Ik had behoorlijk de pe in, maar besloot gewoon door te gaan, omdat het door mij geraadpleegde bronnenmateriaal kleurrijk en interessant was en vele anderen wel meewerkten. Ik ben gewend om projecten waaraan ik begin niet te laten varen. De biografie zou ook zonder haar verdere medewerking de moeite waard kunnen worden. Uiteindelijk was ik zelfs min of meer opgelucht dat ik het boek zonder bemoeienis van haar kon schrijven. Zoals u vast weet is het over het algemeen erg lastig om de weduwe te gerieven. Daar kunnen de heren die Van Randwijks leven beschreven (Gerard Mulder en Paul Koedijk) en ook Wim Hazeu (Vestdijk) en Nop Maas (Reve) van meepraten.

Direct na verschijning mokte Margreet Hirs over de biografie bij Abs vrienden en bekenden die mij te woord hebben gestaan. Het was hier te kort en daar te breed. Ze was toch wel beklagenswaardig, dat alles nu zo op straat lag.

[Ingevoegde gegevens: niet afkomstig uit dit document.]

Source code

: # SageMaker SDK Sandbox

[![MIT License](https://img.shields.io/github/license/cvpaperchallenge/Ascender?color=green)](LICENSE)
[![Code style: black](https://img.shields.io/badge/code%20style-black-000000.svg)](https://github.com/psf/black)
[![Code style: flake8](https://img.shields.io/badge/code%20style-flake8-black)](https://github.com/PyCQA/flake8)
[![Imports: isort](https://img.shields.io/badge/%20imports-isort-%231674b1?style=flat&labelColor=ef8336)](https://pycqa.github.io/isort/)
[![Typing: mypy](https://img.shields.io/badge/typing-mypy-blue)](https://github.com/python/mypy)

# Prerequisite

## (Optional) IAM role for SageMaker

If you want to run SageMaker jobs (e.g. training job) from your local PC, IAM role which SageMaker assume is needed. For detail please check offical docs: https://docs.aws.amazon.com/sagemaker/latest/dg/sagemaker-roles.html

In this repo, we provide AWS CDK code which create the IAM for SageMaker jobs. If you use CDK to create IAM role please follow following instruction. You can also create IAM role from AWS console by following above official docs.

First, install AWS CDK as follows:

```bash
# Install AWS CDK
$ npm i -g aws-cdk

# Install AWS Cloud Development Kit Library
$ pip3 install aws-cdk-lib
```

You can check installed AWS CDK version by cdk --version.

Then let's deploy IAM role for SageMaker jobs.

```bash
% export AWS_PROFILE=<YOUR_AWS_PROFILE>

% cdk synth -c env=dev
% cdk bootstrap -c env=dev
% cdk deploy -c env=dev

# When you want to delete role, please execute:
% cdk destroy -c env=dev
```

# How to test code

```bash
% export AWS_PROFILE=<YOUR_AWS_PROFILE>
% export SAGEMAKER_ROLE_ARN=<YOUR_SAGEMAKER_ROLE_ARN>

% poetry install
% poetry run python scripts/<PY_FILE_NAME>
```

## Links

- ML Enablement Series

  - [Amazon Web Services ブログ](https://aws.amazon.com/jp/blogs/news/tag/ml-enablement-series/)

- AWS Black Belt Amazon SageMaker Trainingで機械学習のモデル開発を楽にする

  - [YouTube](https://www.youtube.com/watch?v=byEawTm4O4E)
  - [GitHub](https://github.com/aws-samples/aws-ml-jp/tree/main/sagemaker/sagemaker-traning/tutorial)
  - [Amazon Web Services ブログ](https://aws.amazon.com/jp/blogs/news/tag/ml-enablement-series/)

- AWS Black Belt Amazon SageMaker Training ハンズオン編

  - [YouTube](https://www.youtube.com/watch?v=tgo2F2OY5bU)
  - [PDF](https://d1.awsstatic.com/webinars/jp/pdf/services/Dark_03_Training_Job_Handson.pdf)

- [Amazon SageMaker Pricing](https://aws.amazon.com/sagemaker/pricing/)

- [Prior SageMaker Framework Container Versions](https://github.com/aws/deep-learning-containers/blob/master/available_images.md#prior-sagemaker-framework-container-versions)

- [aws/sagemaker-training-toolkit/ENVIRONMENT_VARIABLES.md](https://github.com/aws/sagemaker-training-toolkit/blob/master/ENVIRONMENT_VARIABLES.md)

Ik maak me niet zo druk om haar reactie; die was ingecalculeerd. Hoe zou zij een biografie, waaraan zij niet hartelijk meewerkte, kunnen waarderen!? Zoveel grootmoedigheid verwachtte ik niet. Van een smet is voor mij dan ook geen sprake. Het is vooral vervelend voor de mensen die hebben meegewerkt. Het is jammer van alle negatieve energie die het bij haar en mij en bij hen heeft opgeroepen.